Im ersten Stock tagt jeweils am ersten Dienstag im Monat der Verein „Transition Town Frankfurt“, der sich um nachhaltiges Leben in der Stadt kümmert. Überhaupt sind Gruppen und andere Vereine willkommen. Zum Beispiel die Schopenhauer-Gesellschaft, deren Frankfurter Sektionsleiter Thomas Regehly auch schon im Vorstand der alten „Denkbar“ vertreten war. Die neue „Denkbar“ wolle „ein Ort der Begegnung“ sein, wo der kulturelle Austausch über die Genregrenzen hinweg gepflegt wird, sagt Lerche. Etwa der Austausch zwischen Europa und Nordafrika, dem sich ihr eigener Verein, das Alondra-Institut, widmet. Mit dem marokkanischen Autor Mahi Binebine war im vorigen Jahr schon ein Anfang gemacht. Wenn Lerche im Herbst wieder zu ihren „Orientalischen Miniaturen“ lädt, ist auch Iran inbegriffen.

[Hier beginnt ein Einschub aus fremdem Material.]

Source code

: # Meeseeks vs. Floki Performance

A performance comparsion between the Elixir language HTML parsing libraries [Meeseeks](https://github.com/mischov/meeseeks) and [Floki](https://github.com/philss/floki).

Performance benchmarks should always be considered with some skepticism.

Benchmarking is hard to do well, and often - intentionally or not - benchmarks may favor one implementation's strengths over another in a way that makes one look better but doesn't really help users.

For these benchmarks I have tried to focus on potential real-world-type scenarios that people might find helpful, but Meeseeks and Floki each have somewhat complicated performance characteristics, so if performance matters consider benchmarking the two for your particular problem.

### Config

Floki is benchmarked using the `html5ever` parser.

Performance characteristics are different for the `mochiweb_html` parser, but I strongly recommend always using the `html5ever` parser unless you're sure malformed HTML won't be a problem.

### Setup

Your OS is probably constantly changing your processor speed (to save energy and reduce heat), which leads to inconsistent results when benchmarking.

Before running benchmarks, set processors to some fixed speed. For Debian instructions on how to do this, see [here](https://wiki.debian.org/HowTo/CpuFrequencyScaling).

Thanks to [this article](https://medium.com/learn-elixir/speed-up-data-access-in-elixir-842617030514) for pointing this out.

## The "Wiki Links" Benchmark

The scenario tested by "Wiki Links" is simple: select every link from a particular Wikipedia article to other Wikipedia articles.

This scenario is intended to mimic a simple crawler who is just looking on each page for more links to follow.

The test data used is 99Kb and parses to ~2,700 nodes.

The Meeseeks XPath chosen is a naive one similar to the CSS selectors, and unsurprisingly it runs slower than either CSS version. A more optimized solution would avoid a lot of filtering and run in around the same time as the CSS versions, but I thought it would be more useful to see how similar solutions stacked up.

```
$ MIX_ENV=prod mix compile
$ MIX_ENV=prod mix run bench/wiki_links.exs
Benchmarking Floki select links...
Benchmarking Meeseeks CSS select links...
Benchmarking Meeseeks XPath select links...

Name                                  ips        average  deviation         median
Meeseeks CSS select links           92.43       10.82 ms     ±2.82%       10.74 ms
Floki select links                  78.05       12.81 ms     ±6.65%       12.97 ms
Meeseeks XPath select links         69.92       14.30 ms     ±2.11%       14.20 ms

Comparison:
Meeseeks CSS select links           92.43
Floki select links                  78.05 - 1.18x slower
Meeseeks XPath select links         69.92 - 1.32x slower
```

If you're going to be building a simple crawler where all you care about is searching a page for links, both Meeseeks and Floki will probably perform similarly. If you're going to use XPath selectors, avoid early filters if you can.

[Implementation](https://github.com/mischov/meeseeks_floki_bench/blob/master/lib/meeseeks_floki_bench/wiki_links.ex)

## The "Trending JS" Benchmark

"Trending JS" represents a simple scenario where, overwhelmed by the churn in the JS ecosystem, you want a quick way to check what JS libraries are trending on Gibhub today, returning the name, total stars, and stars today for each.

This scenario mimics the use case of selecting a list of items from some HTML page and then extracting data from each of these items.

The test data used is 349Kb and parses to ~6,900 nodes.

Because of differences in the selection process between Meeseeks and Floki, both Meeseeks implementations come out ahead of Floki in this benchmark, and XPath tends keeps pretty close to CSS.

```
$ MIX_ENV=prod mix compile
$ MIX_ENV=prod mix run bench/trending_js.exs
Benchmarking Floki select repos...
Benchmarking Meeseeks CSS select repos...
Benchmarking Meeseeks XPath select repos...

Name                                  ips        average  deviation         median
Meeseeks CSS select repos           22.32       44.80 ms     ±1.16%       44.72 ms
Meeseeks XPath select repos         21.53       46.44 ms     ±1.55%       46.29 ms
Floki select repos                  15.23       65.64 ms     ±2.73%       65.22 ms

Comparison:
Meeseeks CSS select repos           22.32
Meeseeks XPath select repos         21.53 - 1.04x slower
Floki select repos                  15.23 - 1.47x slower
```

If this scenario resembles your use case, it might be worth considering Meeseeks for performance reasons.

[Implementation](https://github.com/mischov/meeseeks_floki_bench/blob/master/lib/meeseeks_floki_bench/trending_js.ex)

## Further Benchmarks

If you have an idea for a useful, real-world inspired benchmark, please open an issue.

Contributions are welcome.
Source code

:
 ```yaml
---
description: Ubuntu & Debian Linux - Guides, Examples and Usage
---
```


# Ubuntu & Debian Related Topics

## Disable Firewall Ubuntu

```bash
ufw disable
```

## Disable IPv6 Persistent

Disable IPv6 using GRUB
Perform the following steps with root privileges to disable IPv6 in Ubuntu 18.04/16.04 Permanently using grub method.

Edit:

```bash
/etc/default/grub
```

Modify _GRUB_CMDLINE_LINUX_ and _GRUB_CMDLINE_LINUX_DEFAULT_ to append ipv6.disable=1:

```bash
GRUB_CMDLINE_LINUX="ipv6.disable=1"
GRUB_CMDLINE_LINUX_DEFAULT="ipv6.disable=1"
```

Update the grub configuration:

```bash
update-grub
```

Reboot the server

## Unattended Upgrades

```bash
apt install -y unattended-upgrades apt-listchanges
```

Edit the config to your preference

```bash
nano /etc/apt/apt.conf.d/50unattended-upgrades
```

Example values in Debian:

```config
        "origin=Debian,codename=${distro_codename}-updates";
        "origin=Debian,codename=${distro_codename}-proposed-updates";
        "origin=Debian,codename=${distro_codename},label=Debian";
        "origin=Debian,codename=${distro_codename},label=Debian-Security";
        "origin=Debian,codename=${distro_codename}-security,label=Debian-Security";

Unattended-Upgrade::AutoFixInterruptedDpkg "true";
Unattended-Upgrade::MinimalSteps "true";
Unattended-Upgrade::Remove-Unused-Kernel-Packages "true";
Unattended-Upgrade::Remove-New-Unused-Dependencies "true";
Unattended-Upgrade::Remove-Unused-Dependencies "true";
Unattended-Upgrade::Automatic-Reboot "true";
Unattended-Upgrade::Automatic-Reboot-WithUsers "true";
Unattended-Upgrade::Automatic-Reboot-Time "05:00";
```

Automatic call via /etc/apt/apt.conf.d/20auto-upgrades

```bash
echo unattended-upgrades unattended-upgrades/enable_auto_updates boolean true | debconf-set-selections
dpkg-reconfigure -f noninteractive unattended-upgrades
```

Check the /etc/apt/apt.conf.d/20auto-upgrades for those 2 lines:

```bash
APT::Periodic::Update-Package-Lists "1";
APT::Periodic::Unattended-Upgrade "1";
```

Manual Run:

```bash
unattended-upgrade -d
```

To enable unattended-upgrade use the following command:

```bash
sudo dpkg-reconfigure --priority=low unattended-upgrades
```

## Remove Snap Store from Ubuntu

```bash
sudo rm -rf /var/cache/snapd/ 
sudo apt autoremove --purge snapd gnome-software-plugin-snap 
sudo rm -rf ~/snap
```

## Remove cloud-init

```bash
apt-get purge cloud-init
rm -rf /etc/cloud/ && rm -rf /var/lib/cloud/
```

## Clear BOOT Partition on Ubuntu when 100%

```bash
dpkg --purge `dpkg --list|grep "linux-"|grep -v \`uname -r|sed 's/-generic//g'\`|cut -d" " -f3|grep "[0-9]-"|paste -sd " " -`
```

Eine für nächstes Frühjahr avisierte Reihe über „Leben und Sterben“ sieht Gespräche mit Vertretern alternativer Beerdigungsinstitute vor. Ein Vortrag über das Museum für Sepulkralkultur in Kassel steht ebenfalls auf dem Programm. Unter dem Titel „Atmen“ liest Lerche aus ihrem „Requiem für meine Mutter“. Um die Moribunden in Thomas Manns „Zauberberg“ kümmert sie sich gemeinsam mit Platen. Im April war die „Denkbar“ unter den Veranstaltungsorten der Reihe „Frankfurt liest ein Buch“, im Oktober werden zur Buchmesse georgische Verlage vorgestellt. Darüber hinaus ist vieles angedacht, aber noch ohne Termine und feste Gastnamen. Wer es genau wissen will, kann das Programm im Internet einsehen, es findet sich unter der Adresse www. denkbar-frankfurt.de.